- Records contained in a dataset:
________________

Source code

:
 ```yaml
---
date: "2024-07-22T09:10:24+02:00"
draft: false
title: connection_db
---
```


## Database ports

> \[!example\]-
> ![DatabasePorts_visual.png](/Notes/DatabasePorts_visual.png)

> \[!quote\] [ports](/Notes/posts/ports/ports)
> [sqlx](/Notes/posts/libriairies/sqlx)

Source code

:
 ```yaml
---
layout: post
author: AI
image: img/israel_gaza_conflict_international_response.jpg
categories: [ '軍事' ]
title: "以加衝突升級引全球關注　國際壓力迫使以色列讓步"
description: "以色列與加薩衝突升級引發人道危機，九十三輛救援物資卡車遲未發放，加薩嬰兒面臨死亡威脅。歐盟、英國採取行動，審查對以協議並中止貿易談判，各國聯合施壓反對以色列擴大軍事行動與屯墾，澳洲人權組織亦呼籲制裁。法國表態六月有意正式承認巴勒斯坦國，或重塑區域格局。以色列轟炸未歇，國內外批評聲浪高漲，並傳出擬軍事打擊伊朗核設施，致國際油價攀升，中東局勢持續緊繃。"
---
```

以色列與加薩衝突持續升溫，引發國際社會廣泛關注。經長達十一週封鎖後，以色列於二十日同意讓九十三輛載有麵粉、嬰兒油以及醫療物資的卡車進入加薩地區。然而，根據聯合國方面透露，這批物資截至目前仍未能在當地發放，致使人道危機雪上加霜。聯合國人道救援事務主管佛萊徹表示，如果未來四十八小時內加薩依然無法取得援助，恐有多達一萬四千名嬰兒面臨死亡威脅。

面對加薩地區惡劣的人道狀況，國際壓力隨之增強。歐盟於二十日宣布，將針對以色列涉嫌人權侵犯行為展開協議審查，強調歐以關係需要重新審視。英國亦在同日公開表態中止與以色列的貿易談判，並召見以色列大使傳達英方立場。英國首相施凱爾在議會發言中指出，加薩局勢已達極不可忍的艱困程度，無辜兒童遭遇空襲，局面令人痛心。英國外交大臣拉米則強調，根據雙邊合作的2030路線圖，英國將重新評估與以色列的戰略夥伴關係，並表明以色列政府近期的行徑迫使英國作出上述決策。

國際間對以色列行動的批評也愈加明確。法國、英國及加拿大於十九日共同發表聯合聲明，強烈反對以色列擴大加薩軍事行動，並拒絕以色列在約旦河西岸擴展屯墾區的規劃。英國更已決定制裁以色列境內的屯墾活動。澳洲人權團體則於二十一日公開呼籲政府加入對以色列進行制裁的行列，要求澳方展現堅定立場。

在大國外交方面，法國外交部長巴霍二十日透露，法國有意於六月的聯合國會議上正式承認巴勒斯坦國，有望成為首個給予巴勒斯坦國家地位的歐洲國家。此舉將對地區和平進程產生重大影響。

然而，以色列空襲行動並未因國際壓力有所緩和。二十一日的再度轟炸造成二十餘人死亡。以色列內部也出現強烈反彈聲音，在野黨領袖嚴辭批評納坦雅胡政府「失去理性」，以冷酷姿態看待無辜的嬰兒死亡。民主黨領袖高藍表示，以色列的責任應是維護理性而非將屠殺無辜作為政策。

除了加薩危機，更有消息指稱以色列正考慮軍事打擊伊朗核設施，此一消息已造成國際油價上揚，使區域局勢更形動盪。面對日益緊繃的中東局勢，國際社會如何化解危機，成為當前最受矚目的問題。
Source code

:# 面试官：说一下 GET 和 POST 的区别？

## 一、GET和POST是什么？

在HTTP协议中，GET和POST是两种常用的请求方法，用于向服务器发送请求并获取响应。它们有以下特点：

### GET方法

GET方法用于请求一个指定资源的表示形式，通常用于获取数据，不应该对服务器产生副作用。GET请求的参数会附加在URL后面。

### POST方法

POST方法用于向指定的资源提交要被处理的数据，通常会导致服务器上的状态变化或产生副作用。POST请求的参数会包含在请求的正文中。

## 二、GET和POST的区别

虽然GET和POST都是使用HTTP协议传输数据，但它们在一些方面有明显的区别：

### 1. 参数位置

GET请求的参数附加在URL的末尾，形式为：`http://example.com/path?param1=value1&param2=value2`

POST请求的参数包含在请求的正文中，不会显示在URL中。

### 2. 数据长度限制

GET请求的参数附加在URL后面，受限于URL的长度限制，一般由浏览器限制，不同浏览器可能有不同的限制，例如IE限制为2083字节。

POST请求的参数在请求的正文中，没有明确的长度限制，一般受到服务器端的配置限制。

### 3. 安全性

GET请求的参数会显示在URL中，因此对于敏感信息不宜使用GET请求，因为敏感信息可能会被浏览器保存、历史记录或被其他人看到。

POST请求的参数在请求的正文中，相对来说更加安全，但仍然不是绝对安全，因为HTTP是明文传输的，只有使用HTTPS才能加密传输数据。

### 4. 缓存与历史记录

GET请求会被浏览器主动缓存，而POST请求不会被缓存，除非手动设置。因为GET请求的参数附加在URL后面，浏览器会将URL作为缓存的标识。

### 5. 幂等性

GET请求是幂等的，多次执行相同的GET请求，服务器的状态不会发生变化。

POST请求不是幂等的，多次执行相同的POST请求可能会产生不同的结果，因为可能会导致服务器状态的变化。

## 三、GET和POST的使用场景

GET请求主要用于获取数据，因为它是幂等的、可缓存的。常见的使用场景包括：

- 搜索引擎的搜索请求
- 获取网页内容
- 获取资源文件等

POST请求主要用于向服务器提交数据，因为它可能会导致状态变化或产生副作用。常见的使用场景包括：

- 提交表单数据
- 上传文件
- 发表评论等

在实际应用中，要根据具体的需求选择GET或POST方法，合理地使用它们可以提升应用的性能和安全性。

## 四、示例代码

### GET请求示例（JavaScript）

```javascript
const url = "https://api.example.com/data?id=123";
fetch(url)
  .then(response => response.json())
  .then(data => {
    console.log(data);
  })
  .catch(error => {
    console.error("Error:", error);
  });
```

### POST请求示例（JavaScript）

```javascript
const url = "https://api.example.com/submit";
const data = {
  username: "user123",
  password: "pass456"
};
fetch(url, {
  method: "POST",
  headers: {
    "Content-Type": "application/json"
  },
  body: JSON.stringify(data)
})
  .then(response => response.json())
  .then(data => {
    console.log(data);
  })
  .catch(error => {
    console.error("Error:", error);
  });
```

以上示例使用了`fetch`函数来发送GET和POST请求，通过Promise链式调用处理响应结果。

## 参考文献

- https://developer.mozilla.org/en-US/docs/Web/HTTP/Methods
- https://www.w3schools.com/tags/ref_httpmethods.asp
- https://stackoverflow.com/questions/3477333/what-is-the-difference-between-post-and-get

________________

- REQUIREMENT: Repeat the data above exactly.

- TASK RESPONSE:
Source code

:
 ```yaml
---
date: "2024-07-22T09:10:24+02:00"
draft: false
title: connection_db
---
```


## Database ports

> \[!example\]-
> ![DatabasePorts_visual.png](/Notes/DatabasePorts_visual.png)

> \[!quote\] [ports](/Notes/posts/ports/ports)
> [sqlx](/Notes/posts/libriairies/sqlx)

Source code

:
 ```yaml
---
layout: post
author: AI
image: img/israel_gaza_conflict_international_response.jpg
categories: [ '軍事' ]
title: "以加衝突升級引全球關注　國際壓力迫使以色列讓步"
description: "以色列與加薩衝突升級引發人道危機，九十三輛救援物資卡車遲未發放，加薩嬰兒面臨死亡威脅。歐盟、英國採取行動，審查對以協議並中止貿易談判，各國聯合施壓反對以色列擴大軍事行動與屯墾，澳洲人權組織亦呼籲制裁。法國表態六月有意正式承認巴勒斯坦國，或重塑區域格局。以色列轟炸未歇，國內外批評聲浪高漲，並傳出擬軍事打擊伊朗核設施，致國際油價攀升，中東局勢持續緊繃。"
---
```

以色列與加薩衝突持續升溫，引發國際社會廣泛關注。經長達十一週封鎖後，以色列於二十日同意讓九十三輛載有麵粉、嬰兒油以及醫療物資的卡車進入加薩地區。然而，根據聯合國方面透露，這批物資截至目前仍未能在當地發放，致使人道危機雪上加霜。聯合國人道救援事務主管佛萊徹表示，如果未來四十八小時內加薩依然無法取得援助，恐有多達一萬四千名嬰兒面臨死亡威脅。

面對加薩地區惡劣的人道狀況，國際壓力隨之增強。歐盟於二十日宣布，將針對以色列涉嫌人權侵犯行為展開協議審查，強調歐以關係需要重新審視。英國亦在同日公開表態中止與以色列的貿易談判，並召見以色列大使傳達英方立場。英國首相施凱爾在議會發言中指出，加薩局勢已達極不可忍的艱困程度，無辜兒童遭遇空襲，局面令人痛心。英國外交大臣拉米則強調，根據雙邊合作的2030路線圖，英國將重新評估與以色列的戰略夥伴關係，並表明以色列政府近期的行徑迫使英國作出上述決策。

國際間對以色列行動的批評也愈加明確。法國、英國及加拿大於十九日共同發表聯合聲明，強烈反對以色列擴大加薩軍事行動，並拒絕以色列在約旦河西岸擴展屯墾區的規劃。英國更已決定制裁以色列境內的屯墾活動。澳洲人權團體則於二十一日公開呼籲政府加入對以色列進行制裁的行列，要求澳方展現堅定立場。

在大國外交方面，法國外交部長巴霍二十日透露，法國有意於六月的聯合國會議上正式承認巴勒斯坦國，有望成為首個給予巴勒斯坦國家地位的歐洲國家。此舉將對地區和平進程產生重大影響。

然而，以色列空襲行動並未因國際壓力有所緩和。二十一日的再度轟炸造成二十餘人死亡。以色列內部也出現強烈反彈聲音，在野黨領袖嚴辭批評納坦雅胡政府「失去理性」，以冷酷姿態看待無辜的嬰兒死亡。民主黨領袖高藍表示，以色列的責任應是維護理性而非將屠殺無辜作為政策。

除了加薩危機，更有消息指稱以色列正考慮軍事打擊伊朗核設施，此一消息已造成國際油價上揚，使區域局勢更形動盪。面對日益緊繃的中東局勢，國際社會如何化解危機，成為當前最受矚目的問題。
Source code

:# 面试官：说一下 GET 和 POST 的区别？

## 一、GET和POST是什么？

在HTTP协议中，GET和POST是两种常用的请求方法，用于向服务器发送请求并获取响应。它们有以下特点：

### GET方法

GET方法用于请求一个指定资源的表示形式，通常用于获取数据，不应该对服务器产生副作用。GET请求的参数会附加在URL后面。

### POST方法

POST方法用于向指定的资源提交要被处理的数据，通常会导致服务器上的状态变化或产生副作用。POST请求的参数会包含在请求的正文中。

## 二、GET和POST的区别

虽然GET和POST都是使用HTTP协议传输数据，但它们在一些方面有明显的区别：

### 1. 参数位置

GET请求的参数附加在URL的末尾，形式为：`http://example.com/path?param1=value1&param2=value2`

POST请求的参数包含在请求的正文中，不会显示在URL中。

### 2. 数据长度限制

GET请求的参数附加在URL后面，受限于URL的长度限制，一般由浏览器限制，不同浏览器可能有不同的限制，例如IE限制为2083字节。

POST请求的参数在请求的正文中，没有明确的长度限制，一般受到服务器端的配置限制。

### 3. 安全性

GET请求的参数会显示在URL中，因此对于敏感信息不宜使用GET请求，因为敏感信息可能会被浏览器保存、历史记录或被其他人看到。

POST请求的参数在请求的正文中，相对来说更加安全，但仍然不是绝对安全，因为HTTP是明文传输的，只有使用HTTPS才能加密传输数据。

### 4. 缓存与历史记录

GET请求会被浏览器主动缓存，而POST请求不会被缓存，除非手动设置。因为GET请求的参数附加在URL后面，浏览器会将URL作为缓存的标识。

### 5. 幂等性

GET请求是幂等的，多次执行相同的GET请求，服务器的状态不会发生变化。

POST请求不是幂等的，多次执行相同的POST请求可能会产生不同的结果，因为可能会导致服务器状态的变化。

## 三、GET和POST的使用场景

GET请求主要用于获取数据，因为它是幂等的、可缓存的。常见的使用场景包括：

- 搜索引擎的搜索请求
- 获取网页内容
- 获取资源文件等

POST请求主要用于向服务器提交数据，因为它可能会导致状态变化或产生副作用。常见的使用场景包括：

- 提交表单数据
- 上传文件
- 发表评论等

在实际应用中，要根据具体的需求选择GET或POST方法，合理地使用它们可以提升应用的性能和安全性。

## 四、示例代码

### GET请求示例（JavaScript）

```javascript
const url = "https://api.example.com/data?id=123";
fetch(url)
  .then(response => response.json())
  .then(data => {
    console.log(data);
  })
  .catch(error => {
    console.error("Error:", error);
  });
```

### POST请求示例（JavaScript）

```javascript
const url = "https://api.example.com/submit";
const data = {
  username: "user123",
  password: "pass456"
};
fetch(url, {
  method: "POST",
  headers: {
    "Content-Type": "application/json"
  },
  body: JSON.stringify(data)
})
  .then(response => response.json())
  .then(data => {
    console.log(data);
  })
  .catch(error => {
    console.error("Error:", error);
  });
```

以上示例使用了`fetch`函数来发送GET和POST请求，通过Promise链式调用处理响应结果。

## 参考文献

- https://developer.mozilla.org/en-US/docs/Web/HTTP/Methods
- https://www.w3schools.com/tags/ref_httpmethods.asp
- https://stackoverflow.com/questions/3477333/what-is-the-difference-between-post-and-get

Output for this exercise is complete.